Se dio cuenta de que aún olía a Carla cuando entró en el ascensor. A su perfume, a su cuerpo, al sudor de su entrega. Aún su paladar tenía frescos los sabores de su piel, de sus besos y su sexo.
Mientras la llave giraba en la cerradura de la puerta, coreografió en su mente la entrada en casa.
Los gemelos ya estarían dormidos. Luisa se habría cansado de esperarle y ya habría cenado. Estaría sentada frente al televisor hasta que la venciera el sueño.
Él entraría como un tiro camino del baño. Desde el pasillo gruñiría un saludo a su mujer y la protesta de un día interminable en el despacho. Añadiría que iba a darse un ducha rápida para quitarse el cansancio.
Arrojaría la camisa acusadora al cesto de la ropa sucia en un intento de diluir la fragancia que aún la impregnaba al mezclarse con las de las colonias de Luisa y sus hijos.
Frotaría su cuerpo con esponja de crin y energía. Agua y olor a gel de áloe vera para limpiar su piel de vestigios.
Se embutiría el pijama aromatizado de suavizante floral.
Padre y marido en este trance, besaría el sueño de sus hijos en las frentes, y rozaría los labios de su esposa con un remedo de beso.

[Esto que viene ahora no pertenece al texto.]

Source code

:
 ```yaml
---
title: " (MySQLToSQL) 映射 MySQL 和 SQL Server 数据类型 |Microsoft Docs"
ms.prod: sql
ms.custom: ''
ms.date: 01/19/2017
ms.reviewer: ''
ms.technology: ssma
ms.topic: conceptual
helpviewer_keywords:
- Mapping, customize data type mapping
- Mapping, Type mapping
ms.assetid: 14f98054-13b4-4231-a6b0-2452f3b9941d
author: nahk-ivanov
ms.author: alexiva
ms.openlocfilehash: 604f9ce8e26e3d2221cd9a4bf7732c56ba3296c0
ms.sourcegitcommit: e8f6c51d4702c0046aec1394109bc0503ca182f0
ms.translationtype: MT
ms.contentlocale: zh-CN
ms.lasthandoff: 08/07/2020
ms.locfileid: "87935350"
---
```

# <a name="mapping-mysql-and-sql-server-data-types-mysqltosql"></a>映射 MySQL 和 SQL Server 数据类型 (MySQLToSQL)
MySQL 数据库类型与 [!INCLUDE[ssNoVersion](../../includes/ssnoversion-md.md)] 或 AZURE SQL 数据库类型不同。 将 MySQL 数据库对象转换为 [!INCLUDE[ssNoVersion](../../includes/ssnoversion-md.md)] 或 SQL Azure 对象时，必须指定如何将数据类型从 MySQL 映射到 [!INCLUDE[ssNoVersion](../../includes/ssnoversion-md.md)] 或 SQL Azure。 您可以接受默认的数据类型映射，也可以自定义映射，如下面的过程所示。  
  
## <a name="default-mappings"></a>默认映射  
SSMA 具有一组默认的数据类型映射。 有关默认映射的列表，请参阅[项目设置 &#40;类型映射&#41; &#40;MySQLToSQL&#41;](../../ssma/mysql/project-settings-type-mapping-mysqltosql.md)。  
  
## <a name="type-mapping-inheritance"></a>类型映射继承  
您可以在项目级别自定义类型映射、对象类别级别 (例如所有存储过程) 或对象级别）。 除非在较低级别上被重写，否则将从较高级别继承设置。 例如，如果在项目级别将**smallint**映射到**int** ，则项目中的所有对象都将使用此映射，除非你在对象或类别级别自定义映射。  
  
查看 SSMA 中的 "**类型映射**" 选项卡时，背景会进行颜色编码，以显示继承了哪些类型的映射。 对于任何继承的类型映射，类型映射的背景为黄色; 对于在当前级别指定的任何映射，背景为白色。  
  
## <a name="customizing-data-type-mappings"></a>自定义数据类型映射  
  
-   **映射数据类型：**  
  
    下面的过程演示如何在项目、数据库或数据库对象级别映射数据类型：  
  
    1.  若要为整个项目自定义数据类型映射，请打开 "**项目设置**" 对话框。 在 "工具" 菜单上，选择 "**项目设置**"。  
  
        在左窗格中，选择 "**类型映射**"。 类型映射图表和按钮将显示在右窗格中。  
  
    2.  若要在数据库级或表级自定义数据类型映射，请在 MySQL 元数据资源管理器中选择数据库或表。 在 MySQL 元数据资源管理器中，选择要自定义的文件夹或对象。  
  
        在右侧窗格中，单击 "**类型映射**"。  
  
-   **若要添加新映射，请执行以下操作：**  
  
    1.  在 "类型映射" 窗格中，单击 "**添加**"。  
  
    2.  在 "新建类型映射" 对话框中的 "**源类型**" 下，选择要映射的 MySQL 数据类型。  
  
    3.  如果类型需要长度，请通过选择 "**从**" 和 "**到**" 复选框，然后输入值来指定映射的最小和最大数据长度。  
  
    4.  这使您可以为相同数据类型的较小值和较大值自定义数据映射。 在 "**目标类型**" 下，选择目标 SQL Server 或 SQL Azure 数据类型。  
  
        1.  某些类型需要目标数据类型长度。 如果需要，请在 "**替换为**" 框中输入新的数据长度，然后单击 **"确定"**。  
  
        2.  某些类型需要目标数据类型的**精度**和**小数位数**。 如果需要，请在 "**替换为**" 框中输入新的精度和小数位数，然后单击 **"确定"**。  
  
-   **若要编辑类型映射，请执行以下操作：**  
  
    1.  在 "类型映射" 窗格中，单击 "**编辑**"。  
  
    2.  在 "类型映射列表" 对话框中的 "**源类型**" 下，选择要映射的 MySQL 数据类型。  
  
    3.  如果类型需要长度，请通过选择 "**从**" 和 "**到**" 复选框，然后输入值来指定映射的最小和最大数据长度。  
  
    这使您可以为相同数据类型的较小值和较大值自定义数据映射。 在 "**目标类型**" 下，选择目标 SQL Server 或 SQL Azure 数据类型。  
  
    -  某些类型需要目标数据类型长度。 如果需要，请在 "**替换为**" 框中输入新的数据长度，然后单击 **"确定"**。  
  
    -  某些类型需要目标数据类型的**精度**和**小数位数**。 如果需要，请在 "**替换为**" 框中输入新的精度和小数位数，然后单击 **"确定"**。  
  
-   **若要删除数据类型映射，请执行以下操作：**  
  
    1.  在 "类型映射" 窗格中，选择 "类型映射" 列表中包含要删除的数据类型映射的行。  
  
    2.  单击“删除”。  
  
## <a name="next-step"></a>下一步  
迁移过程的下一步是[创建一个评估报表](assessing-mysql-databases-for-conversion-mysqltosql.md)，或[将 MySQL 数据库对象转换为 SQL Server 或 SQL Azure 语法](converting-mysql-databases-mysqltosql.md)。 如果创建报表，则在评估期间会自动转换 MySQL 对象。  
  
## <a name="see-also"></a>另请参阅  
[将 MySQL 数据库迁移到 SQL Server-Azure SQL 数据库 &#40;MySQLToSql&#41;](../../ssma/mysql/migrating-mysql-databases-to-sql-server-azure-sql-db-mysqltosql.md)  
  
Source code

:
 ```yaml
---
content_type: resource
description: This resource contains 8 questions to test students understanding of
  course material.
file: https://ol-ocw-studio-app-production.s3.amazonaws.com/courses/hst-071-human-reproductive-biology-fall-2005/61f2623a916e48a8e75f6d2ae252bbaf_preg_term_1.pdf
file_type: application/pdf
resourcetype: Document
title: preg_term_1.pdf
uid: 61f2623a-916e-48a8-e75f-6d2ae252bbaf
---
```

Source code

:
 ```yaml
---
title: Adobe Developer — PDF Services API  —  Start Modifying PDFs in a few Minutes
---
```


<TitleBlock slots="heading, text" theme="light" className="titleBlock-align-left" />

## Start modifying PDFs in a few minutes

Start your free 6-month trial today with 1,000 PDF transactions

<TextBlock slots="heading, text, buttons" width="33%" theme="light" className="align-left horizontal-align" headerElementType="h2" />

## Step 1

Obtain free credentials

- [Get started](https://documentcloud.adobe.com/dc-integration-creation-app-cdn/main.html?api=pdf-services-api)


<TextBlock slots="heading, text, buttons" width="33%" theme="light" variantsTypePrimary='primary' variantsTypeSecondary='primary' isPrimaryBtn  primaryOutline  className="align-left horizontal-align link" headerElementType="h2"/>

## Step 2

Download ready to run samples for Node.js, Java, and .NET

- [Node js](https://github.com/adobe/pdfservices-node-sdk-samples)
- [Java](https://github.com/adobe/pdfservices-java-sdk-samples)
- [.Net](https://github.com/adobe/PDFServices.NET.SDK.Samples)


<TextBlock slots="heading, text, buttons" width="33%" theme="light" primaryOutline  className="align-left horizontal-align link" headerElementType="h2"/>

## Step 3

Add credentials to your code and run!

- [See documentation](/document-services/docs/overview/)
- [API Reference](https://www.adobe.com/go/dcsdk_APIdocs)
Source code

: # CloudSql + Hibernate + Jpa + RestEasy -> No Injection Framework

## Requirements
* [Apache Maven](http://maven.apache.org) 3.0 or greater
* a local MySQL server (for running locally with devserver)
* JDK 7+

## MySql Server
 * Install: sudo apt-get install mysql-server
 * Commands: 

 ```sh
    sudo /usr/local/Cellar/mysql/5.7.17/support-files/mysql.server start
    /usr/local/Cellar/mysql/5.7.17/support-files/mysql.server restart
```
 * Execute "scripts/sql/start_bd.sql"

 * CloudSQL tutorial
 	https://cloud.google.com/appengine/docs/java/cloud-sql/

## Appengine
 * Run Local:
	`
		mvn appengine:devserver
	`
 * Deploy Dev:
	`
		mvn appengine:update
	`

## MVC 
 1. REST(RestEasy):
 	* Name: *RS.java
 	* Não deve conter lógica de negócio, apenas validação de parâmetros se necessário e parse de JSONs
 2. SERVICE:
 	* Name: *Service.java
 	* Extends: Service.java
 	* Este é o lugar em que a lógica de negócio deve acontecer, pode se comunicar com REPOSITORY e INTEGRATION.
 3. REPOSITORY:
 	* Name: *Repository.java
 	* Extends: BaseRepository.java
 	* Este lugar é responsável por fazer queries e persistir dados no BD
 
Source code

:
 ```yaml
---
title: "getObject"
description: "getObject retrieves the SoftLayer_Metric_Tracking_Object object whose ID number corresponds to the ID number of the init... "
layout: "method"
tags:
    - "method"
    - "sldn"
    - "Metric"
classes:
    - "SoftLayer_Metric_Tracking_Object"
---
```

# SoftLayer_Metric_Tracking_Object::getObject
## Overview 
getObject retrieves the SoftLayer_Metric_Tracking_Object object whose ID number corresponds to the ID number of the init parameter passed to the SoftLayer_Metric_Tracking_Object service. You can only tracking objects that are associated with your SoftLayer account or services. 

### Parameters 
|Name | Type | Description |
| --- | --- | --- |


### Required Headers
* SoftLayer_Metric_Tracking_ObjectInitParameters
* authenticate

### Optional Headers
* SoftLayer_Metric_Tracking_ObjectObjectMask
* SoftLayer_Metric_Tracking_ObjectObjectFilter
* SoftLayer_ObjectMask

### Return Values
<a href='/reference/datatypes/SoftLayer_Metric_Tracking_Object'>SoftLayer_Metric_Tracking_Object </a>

Duchado y cambiado, se dirigió al dormitorio de los niños. Los encontró totalmente inmóviles y fríos. Muy fríos en sus camas, a pesar de los edredones.
Se apresuró al salón.
Luisa también estaba inmóvil y fría en una penumbra que solo iluminaba el resplandor de un concurso en el televisor. Desmadejada sobre el sofá, la mano izquierda crispada sobre un pedazo de papel. Lo leyó sin retirarlo de los dedos engarfiados: “Lo sé todo. Adiós. Te dejo la cena en la mesa. PD: Tus hijos no han sufrido. Les di pastillas para dormir antes de…”.
A partir de ahí, la letra se hacía temblorosa e imprecisa.
Inspiró hondo. Por un momento, le flaquearon las piernas y estuvo a punto de tambalearse cuando dio los primeros pasos para alejarse del cuadro de su esposa yacente, camino de la mesa de comedor. La vista se le fue a un frasco de vidrio tirado en el suelo, casi en el centro de la estancia. De color ámbar, pequeño, trágicamente destapado. Con una etiqueta blanca en la que se veía el nombre de una empresa química y el dibujo de una calavera con dos tibias cruzadas.
«Luisa y su manía de traerse el trabajo a casa», rió con malicia, mientras levantaba la tapa del plato para ver qué tenía de cena.
Pastel frío de carne. Una especialidad de su mujer que le encantaba. Debía admitir que era una gran cocinera. O que lo fue, o lo había sido.
Eso pedía vino, en cualquier caso.
Mientras descorchaba una botella y se servía una copa, recapacitó sobre la situación. Era un drama, pero simplificaba las cosas, y cómo. Con su actuación, Luisa le había ahorrado el trámite engorroso de un divorcio. La nota, junto con su historial psiquiátrico, era un salvoconducto. La sustracción del frasquito que declararía su laboratorio, la exoneración de toda sospecha hacia él. Tendría que avisar a la policía, por supuesto, pero eso podía esperar. Primero, la cena.
Un par de sorbos para paladear el excelente Rioja que había elegido, y se sentó a la mesa. Pensó en Carla. La llamaría cuando todo el revuelo hubiese pasado para decirle que nunca más tendría que marcharse de su casa al anochecer.
Atacó el pastel de carne con apetito. El vino ayudaba a disipar el regusto a almendras amargas.